Problem details: Pull every line that holds the word "label" from the entries.

[Data items]
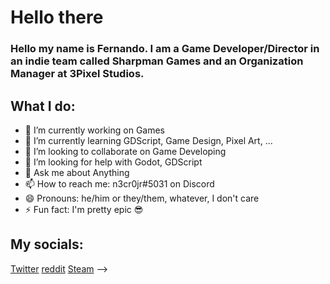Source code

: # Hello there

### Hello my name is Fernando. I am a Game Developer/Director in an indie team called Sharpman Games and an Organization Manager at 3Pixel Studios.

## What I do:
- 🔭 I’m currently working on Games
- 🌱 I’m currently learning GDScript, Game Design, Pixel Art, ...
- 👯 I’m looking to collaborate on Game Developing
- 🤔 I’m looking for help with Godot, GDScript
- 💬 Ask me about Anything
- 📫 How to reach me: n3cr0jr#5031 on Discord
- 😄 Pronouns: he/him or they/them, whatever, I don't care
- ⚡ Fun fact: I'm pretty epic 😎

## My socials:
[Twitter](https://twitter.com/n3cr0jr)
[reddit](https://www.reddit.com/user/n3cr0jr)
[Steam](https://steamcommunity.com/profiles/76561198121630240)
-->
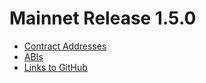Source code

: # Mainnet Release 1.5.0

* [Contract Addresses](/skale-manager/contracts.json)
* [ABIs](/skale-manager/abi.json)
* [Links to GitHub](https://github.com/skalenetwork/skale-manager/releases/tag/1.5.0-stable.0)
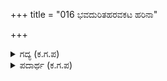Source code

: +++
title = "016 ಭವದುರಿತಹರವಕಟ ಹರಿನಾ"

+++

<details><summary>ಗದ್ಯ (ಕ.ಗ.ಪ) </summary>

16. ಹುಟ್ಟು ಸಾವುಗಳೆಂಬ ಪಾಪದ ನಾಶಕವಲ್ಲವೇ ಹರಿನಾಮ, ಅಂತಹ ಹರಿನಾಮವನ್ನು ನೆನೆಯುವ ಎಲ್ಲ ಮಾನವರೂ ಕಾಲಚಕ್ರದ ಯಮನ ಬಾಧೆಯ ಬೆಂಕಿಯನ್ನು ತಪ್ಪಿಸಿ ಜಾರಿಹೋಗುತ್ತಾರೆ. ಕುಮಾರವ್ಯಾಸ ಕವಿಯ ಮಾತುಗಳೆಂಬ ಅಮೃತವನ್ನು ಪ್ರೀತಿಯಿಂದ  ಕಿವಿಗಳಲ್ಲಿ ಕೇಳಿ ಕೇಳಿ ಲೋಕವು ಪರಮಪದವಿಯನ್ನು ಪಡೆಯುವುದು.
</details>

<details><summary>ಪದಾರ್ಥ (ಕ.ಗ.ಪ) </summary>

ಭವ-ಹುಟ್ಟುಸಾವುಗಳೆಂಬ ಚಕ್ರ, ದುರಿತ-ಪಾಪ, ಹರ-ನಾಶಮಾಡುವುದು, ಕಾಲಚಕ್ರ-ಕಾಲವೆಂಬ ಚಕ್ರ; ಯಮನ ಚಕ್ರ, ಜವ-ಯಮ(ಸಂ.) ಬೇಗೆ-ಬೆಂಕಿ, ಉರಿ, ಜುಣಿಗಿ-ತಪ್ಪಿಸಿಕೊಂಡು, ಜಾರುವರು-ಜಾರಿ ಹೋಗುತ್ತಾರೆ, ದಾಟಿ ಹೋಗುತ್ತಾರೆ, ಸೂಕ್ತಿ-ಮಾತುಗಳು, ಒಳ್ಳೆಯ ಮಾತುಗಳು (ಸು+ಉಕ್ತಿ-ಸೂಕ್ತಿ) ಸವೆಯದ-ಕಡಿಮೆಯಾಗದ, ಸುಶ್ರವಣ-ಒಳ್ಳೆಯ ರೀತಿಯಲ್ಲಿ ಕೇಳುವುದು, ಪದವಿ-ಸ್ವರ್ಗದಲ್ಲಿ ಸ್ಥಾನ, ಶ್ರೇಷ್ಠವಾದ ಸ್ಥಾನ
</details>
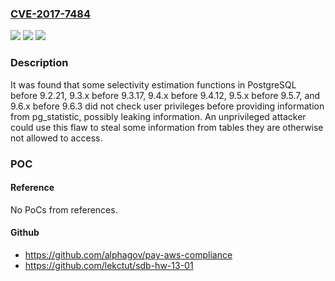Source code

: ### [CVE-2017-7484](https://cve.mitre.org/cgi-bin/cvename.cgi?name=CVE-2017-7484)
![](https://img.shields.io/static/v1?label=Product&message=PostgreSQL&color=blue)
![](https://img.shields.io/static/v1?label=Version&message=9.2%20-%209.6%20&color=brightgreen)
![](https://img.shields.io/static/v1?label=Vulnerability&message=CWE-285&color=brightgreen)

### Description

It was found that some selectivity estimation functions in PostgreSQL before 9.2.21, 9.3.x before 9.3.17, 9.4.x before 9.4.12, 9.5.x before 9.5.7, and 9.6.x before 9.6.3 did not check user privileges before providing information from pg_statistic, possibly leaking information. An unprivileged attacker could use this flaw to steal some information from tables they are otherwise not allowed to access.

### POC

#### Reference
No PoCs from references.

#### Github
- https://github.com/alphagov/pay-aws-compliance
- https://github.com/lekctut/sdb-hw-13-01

Answer to this exercise:
![](https://img.shields.io/static/v1?label=Product&message=PostgreSQL&color=blue)
![](https://img.shields.io/static/v1?label=Version&message=9.2%20-%209.6%20&color=brightgreen)
![](https://img.shields.io/static/v1?label=Vulnerability&message=CWE-285&color=brightgreen)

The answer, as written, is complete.